Almost 90 per cent of oropharyngeal cancers are now caused by HPV, he added.
“Now that smoking rates have declined, we’re seeing a decrease in oral cancers in lips, gums and tongue, as well as a decrease in lung cancers. Those are going down. But this specific subtype (of oropharyngeal cancer) is going up and up. It’s been confirmed that it’s HPV causing that,” he continued.
“For good reason, (cervical cancer) has been the main focus of the HPV vaccine. But I found there was no study that focused on these non-cervical cancers and what students knew.”
A lot of students know about HPV – 95 per cent, roughly – but beyond that, their knowledge is poor, Davis explained.
Almost half didn’t know HPV causes throat cancer. Less than 30 per cent knew it causes anal cancer (colorectal) – another cancer that is skyrocketing.
It comes down to this: HPV, a sexually transmitted infection, can lead to cancers of the body in regions associated with sexual activity.
The next steps for Davis include disseminating the results of his study, the first of which will be publishing his thesis. His aim is to share his findings with the public through media, making information as accessible as possible to as many as possible.
“Not a lot of people read journals or theses, or go to conferences. I have results I think people need to see,” he said.
What it boils down to, Davis stressed, is awareness.

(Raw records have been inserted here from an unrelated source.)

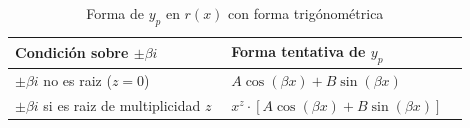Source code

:\begin{table}[H]
\centering
\caption{Forma de $y_{p}$ en $r(x)$ con forma trigónométrica}
\label{tab:eq_trigonométrica}
\begin{threeparttable}
{
\begin{tabular}{p{0.45\linewidth}p{0.45\linewidth}}\hline

    \textbf{Condición sobre $\pm \beta i$} & \textbf{Forma tentativa de $y_{p}$} \\ \hline

    $\pm \beta i$ no es raiz ($z = 0$) & $A \cos{(\beta x)} + B \sin{(\beta x)}$ \\
    $\pm \beta i$ si es raiz de multiplicidad $z$ & $x^{z} \cdot [A \cos{(\beta x)} + B \sin{(\beta x)}]$ \\
    
    \hline
\end{tabular}
}
\begin{tablenotes} %
    \item[] 
\end{tablenotes}
\end{threeparttable}
\end{table}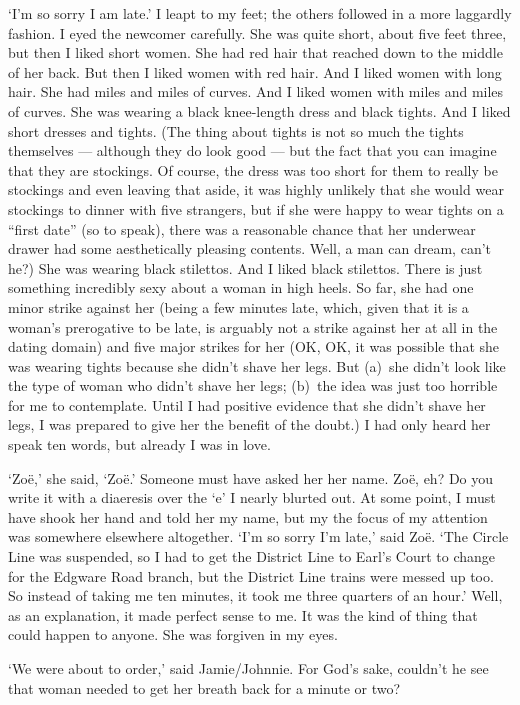 `I'm so sorry I am late.' I leapt to my feet; the others
followed in a more laggardly fashion. I eyed the newcomer carefully. She was quite short, about five
feet three, but then I liked short women. She had red hair that
reached down to the middle of her back. But then I liked women with
red hair. And I liked women with long hair. She had miles and miles
of curves. And I liked women with miles and miles of curves. She was
wearing a black knee-length dress and black tights. And I liked
short dresses and tights. (The thing about tights is not so much the tights
themselves --- although they do look good --- but the fact that you can imagine that they are
stockings. Of course, the dress was too short for them to really be
stockings and even leaving that aside, it was highly unlikely that
she would wear stockings to dinner with five strangers, but if she were happy to wear tights on a ``first
date'' (so to speak), there was a reasonable chance that her
underwear drawer had some aesthetically pleasing contents. Well, a
man can dream, can't he?) She was wearing black stilettos. And I
liked black stilettos. There is just something incredibly sexy about
a woman in high heels. So far, she had one minor strike against her
(being a few minutes late, which, given that it is a woman's
prerogative to be late, is arguably not a strike against her at all in the
dating domain) and five major strikes for her (OK, OK, it was
possible that she was wearing tights because she didn't shave her
legs. But (a)~she didn't look like the type of woman who didn't shave her legs;
(b)~the idea was just too horrible for me to contemplate. Until I
had positive evidence that she didn't shave her legs, I was prepared
to give her the benefit of the doubt.) I had only heard her speak
ten words, but already I was in love.

`Zoë,' she said, `Zoë.' Someone must have asked her her
name. Zoë, eh? Do you write it with a diaeresis over the `e' I
nearly blurted out. At some point, I must have shook her hand and
told her my name, but my the focus of my attention was somewhere elsewhere altogether. `I'm so sorry I'm
late,' said Zoë. `The Circle Line was suspended, so I had to get the District
Line to Earl's Court to change for the Edgware Road branch, but the District Line trains were messed up too. So
instead of taking me ten minutes, it took me three quarters of an
hour.' Well, as an explanation, it made perfect sense to me. It was the kind of thing
that could happen to anyone. She was forgiven in my eyes.

`We were about to order,' said Jamie/Johnnie. For God's sake,
couldn't he see that woman needed to get her breath back for a
minute or two?

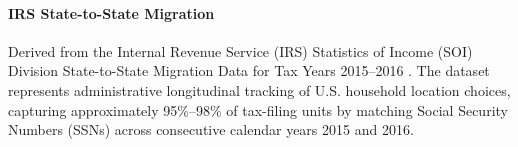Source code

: 
\paragraph{IRS State-to-State Migration} Derived from the Internal Revenue Service (IRS) Statistics of Income (SOI) Division State-to-State Migration Data for Tax Years 2015--2016 \citep{irs2016migration}. The dataset represents administrative longitudinal tracking of U.S. household location choices, capturing approximately 95\%--98\% of tax-filing units by matching Social Security Numbers (SSNs) across consecutive calendar years 2015 and 2016.



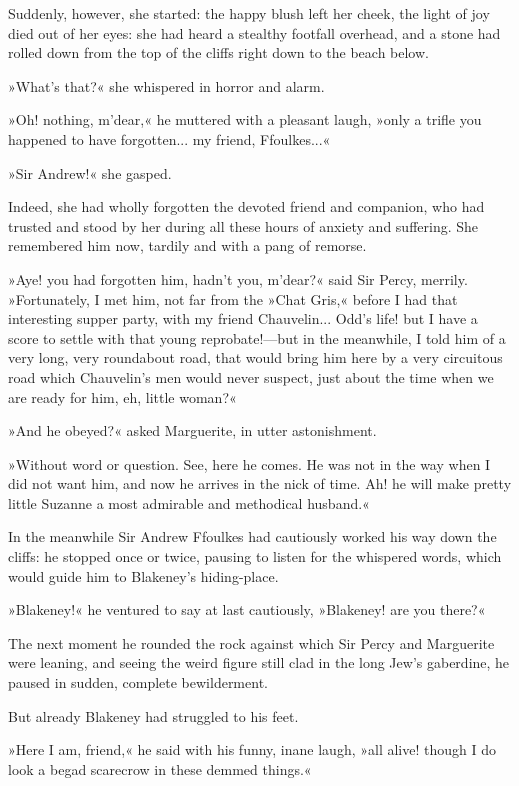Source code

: Suddenly, however, she started: the happy blush left her cheek, the light of joy died out of her eyes: she had heard a stealthy footfall overhead, and a stone had rolled down from the top of the cliffs right down to the beach below.

»What's that?« she whispered in horror and alarm.

»Oh! nothing, m'dear,« he muttered with a pleasant laugh, »only a trifle you happened to have forgotten... my friend, Ffoulkes...«

»Sir Andrew!« she gasped.

Indeed, she had wholly forgotten the devoted friend and companion, who had trusted and stood by her during all these hours of anxiety and suffering. She remembered him now, tardily and with a pang of remorse.

»Aye! you had forgotten him, hadn't you, m'dear?« said Sir Percy, merrily. »Fortunately, I met him, not far from the »Chat Gris,« before I had that interesting supper party, with my friend Chauvelin... Odd's life! but I have a score to settle with that young reprobate!\allowbreak---\allowbreak but in the meanwhile, I told him of a very long, very roundabout road, that would bring him here by a very circuitous road which Chauvelin's men would never suspect, just about the time when we are ready for him, eh, little woman?«

»And he obeyed?« asked Marguerite, in utter astonishment.

»Without word or question. See, here he comes. He was not in the way when I did not want him, and now he arrives in the nick of time. Ah! he will make pretty little Suzanne a most admirable and methodical husband.«

In the meanwhile Sir Andrew Ffoulkes had cautiously worked his way down the cliffs: he stopped once or twice, pausing to listen for the whispered words, which would guide him to Blakeney's hiding-place.

»Blakeney!« he ventured to say at last cautiously, »Blakeney! are you there?«

The next moment he rounded the rock against which Sir Percy and Marguerite were leaning, and seeing the weird figure still clad in the long Jew's gaberdine, he paused in sudden, complete bewilderment.

But already Blakeney had struggled to his feet.

»Here I am, friend,« he said with his funny, inane laugh, »all alive! though I do look a begad scarecrow in these demmed things.«

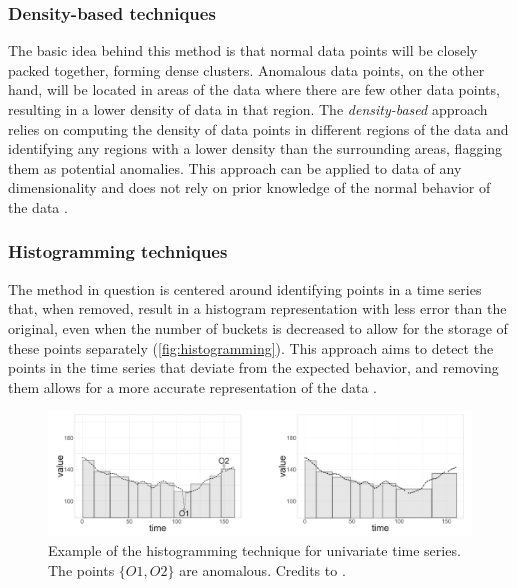 \subsubsection{Density-based techniques}
The basic idea behind this method is that normal data points will be closely packed together, forming dense clusters. Anomalous data points, on the other hand, will be located in areas of the data where there are few other data points, resulting in a lower density of data in that region. The \textit{density-based} approach relies on computing the density of data points in different regions of the data and identifying any regions with a lower density than the surrounding areas, flagging them as potential anomalies. This approach can be applied to data of any dimensionality and does not rely on prior knowledge of the normal behavior of the data \cite{blazquez2020review}.


\subsubsection{Histogramming techniques}
The method in question is centered around identifying points in a time series that, when removed, result in a histogram representation with less error than the original, even when the number of buckets is decreased to allow for the storage of these points separately (\autoref{fig:histogramming}). This approach aims to detect the points in the time series that deviate from the expected behavior, and removing them allows for a more accurate representation of the data \cite{blazquez2020review}.
\begin{figure}[t]
\centering
\includegraphics[width=1\linewidth]{figures/introduction-2/histogramming.png}
\caption{Example of the histogramming technique for univariate time series. The points $\{O1, O2\}$ are anomalous. Credits to \cite{blazquez2020review}.}
\label{fig:histogramming}
\end{figure}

Consider, for example, a recently published alarmist piece in The Toronto Star, indicating significant health risks are associated with Gardasil. The paper’s public editor has since apologized for the piece.
“My study didn’t touch on vaccine effectiveness or safety concerns, which was the crux of The Toronto Star article. To the general population, the vaccine is safe,” he said.
Those who choose not to get the vaccine are doing so because of a perception of risk. But what they really need to know about the potential risk of cancer, something the vaccine could prevent.
“Being informed and having the correct knowledge about the virus would lead to a greater acceptance of the vaccine. If people knew more, they would get vaccinated.”